What needs to be done: Collect all lines containing the word "Documentation" from the data.

(Given data Opens)

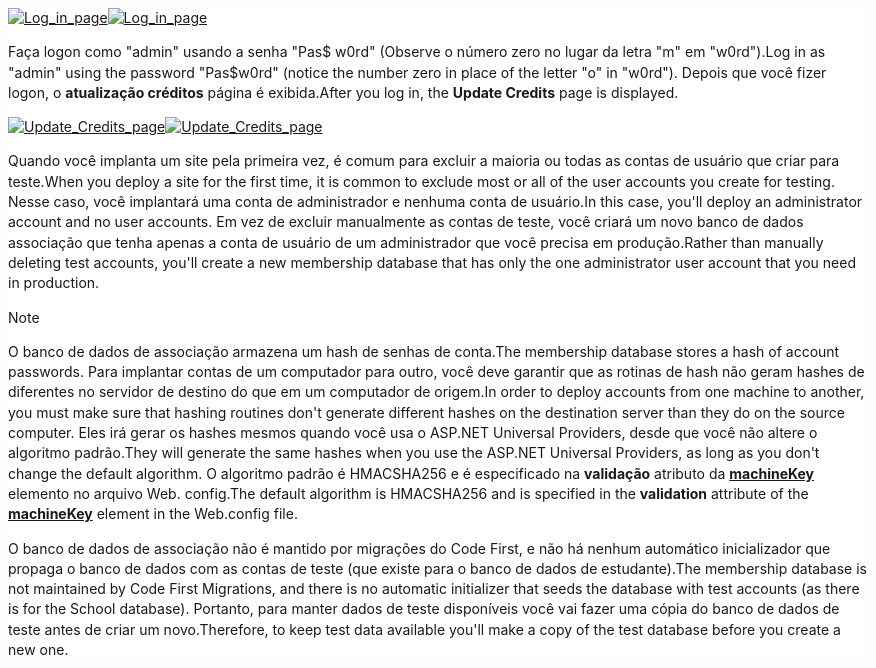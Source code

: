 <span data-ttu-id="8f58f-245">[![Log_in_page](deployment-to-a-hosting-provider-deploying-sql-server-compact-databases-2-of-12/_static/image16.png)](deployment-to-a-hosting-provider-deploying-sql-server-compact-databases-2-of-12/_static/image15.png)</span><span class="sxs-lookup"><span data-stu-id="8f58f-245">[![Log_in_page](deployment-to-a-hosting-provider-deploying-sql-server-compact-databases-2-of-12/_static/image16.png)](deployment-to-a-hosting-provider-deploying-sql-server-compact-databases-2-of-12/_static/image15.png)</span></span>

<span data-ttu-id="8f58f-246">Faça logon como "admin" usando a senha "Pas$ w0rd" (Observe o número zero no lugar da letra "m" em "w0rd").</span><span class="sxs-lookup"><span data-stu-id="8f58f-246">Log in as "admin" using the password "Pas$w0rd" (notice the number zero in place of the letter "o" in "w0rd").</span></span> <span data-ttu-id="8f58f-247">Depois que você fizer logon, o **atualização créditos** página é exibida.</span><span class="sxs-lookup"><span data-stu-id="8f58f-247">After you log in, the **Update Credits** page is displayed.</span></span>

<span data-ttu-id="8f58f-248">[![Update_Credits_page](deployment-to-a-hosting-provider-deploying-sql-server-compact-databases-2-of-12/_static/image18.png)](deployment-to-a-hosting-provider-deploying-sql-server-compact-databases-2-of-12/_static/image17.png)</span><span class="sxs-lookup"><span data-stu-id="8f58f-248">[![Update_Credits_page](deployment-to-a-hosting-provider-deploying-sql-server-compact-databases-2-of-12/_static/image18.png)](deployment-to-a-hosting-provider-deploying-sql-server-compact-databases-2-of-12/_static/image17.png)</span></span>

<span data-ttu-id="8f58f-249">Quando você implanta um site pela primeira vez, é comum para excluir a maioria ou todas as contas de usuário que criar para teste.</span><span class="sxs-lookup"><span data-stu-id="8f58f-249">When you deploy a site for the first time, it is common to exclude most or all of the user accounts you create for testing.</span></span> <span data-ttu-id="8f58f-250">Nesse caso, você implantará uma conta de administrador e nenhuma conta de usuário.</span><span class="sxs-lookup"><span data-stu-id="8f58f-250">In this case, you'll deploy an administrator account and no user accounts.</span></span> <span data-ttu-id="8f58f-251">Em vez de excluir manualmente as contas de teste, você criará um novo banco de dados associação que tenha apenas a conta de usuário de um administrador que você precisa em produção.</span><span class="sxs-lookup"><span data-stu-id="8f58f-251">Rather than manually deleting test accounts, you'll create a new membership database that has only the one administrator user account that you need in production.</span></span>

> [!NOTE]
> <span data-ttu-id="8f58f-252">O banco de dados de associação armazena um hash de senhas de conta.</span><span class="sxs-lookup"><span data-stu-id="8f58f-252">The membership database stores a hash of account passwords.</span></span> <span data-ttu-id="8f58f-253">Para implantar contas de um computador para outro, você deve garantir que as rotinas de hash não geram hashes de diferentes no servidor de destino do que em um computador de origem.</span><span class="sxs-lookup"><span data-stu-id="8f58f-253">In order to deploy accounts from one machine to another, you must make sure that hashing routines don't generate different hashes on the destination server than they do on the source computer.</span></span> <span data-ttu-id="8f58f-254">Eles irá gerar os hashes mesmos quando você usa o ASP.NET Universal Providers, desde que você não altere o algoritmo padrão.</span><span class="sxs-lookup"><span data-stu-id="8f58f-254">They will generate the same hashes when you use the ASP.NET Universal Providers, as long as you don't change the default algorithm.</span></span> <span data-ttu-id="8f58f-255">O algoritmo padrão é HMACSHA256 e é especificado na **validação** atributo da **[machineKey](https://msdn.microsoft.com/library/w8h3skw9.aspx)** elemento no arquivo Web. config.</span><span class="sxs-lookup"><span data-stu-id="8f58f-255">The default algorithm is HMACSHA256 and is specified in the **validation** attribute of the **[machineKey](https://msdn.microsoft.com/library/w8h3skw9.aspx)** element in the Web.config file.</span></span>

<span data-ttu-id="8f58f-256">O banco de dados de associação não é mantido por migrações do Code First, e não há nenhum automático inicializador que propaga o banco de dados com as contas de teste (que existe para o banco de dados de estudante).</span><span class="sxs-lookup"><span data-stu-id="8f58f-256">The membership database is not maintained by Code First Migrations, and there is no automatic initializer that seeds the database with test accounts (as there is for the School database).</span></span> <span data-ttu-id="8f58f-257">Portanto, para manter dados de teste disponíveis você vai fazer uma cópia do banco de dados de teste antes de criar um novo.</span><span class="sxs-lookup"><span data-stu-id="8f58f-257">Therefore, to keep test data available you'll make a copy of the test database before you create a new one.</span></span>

(Given data Closes)
(Given data Opens)

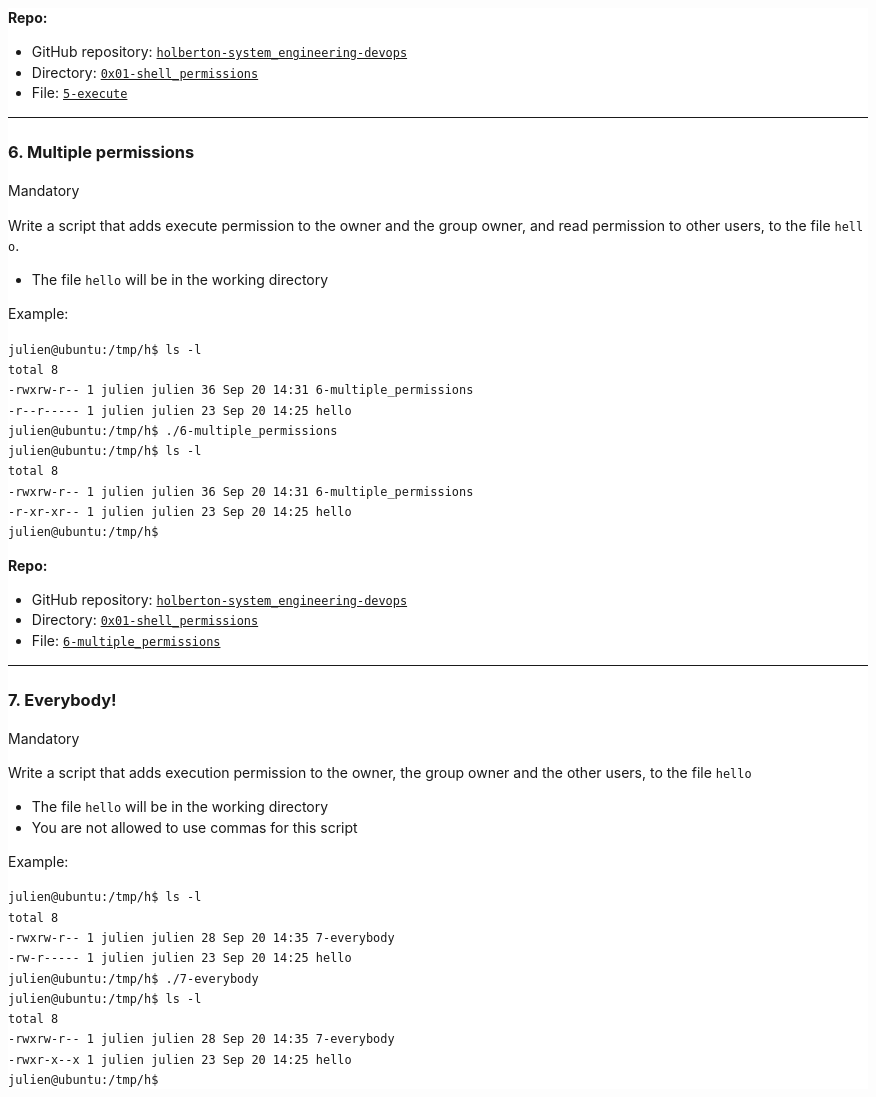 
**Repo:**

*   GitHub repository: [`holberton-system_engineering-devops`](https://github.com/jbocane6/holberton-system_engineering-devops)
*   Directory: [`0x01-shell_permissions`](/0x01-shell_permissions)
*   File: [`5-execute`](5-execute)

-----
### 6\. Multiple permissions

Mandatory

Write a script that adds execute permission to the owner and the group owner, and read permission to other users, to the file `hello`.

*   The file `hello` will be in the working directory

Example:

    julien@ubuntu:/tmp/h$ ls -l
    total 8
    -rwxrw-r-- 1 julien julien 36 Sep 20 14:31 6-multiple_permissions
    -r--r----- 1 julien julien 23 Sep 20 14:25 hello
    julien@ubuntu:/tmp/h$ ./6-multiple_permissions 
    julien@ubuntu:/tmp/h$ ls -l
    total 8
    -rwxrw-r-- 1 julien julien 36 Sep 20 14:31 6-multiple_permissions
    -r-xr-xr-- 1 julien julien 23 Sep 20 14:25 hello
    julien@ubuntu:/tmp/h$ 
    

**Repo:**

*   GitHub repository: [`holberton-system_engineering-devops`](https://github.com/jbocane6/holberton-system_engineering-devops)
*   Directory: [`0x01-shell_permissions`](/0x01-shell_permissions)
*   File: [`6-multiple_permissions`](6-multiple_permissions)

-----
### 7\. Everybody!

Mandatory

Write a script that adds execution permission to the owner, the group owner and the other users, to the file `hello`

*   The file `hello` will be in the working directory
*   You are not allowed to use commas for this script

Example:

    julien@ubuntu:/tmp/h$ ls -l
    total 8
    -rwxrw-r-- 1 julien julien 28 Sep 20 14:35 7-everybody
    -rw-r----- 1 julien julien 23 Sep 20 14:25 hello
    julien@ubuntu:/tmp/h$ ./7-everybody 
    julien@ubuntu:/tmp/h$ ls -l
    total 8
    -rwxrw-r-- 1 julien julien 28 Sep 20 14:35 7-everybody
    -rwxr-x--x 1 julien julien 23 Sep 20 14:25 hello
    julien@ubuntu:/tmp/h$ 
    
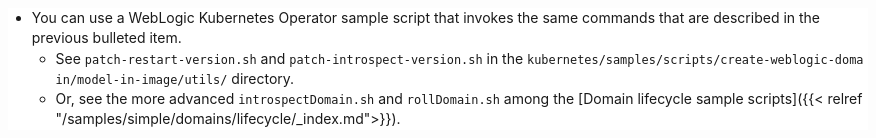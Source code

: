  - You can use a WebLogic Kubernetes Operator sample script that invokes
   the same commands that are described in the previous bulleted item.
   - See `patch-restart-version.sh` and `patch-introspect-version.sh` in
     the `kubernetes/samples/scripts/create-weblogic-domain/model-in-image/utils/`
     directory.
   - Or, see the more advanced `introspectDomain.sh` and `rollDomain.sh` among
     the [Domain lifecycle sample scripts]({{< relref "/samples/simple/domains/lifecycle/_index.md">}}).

(Given data Closes)
(Given data Opens)

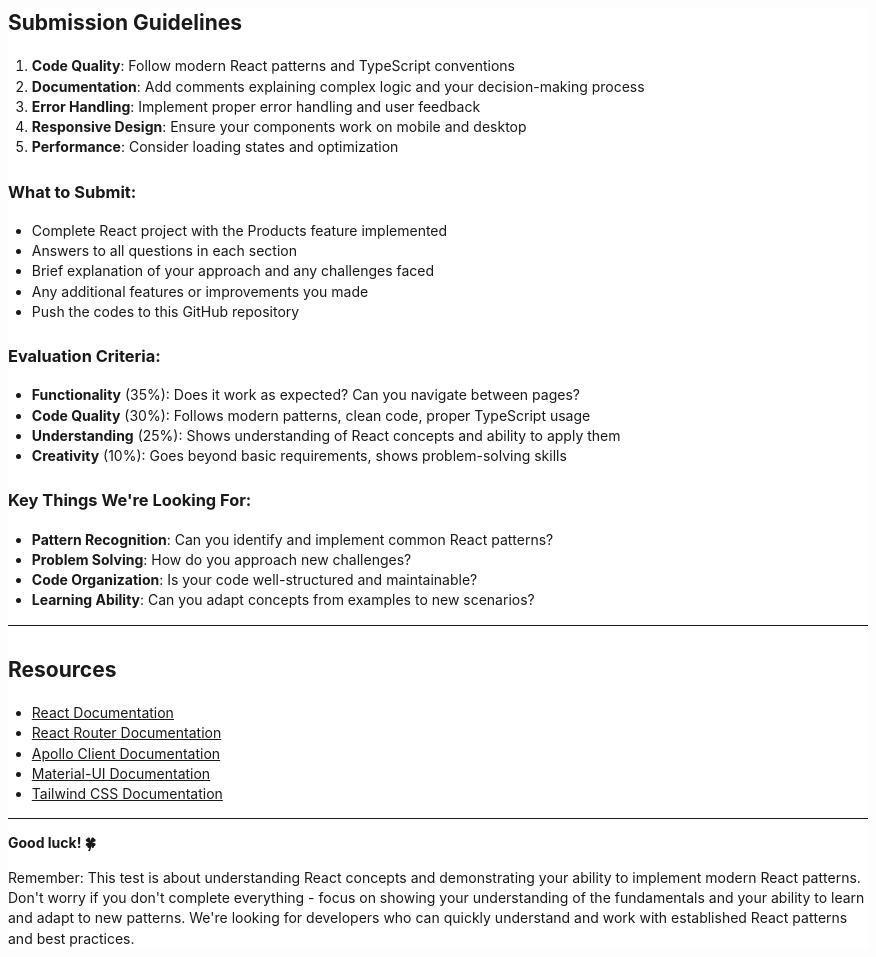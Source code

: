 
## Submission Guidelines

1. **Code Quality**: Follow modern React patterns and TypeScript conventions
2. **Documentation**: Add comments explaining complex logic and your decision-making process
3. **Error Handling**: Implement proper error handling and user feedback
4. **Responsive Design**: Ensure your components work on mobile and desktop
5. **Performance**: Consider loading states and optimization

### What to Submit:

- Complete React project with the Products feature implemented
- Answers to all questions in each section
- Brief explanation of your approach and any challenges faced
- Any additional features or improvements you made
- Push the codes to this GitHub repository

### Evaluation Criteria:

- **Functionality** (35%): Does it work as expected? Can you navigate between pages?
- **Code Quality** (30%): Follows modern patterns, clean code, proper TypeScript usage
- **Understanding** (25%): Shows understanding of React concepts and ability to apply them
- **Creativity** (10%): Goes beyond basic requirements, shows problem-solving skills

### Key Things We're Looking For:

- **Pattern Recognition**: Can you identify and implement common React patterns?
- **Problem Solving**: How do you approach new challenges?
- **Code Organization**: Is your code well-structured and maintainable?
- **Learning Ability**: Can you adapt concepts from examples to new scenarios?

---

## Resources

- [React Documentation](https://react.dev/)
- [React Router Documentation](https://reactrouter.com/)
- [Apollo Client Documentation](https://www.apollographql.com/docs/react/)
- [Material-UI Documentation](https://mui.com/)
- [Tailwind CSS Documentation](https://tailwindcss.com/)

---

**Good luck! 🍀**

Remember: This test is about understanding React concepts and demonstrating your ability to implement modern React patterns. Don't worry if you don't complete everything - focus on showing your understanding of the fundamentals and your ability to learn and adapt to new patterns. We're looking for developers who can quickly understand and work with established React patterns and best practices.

(Given data Closes)

Task solution:
2. **Documentation**: Add comments explaining complex logic and your decision-making process
- [React Documentation](https://react.dev/)
- [React Router Documentation](https://reactrouter.com/)
- [Apollo Client Documentation](https://www.apollographql.com/docs/react/)
- [Material-UI Documentation](https://mui.com/)
- [Tailwind CSS Documentation](https://tailwindcss.com/)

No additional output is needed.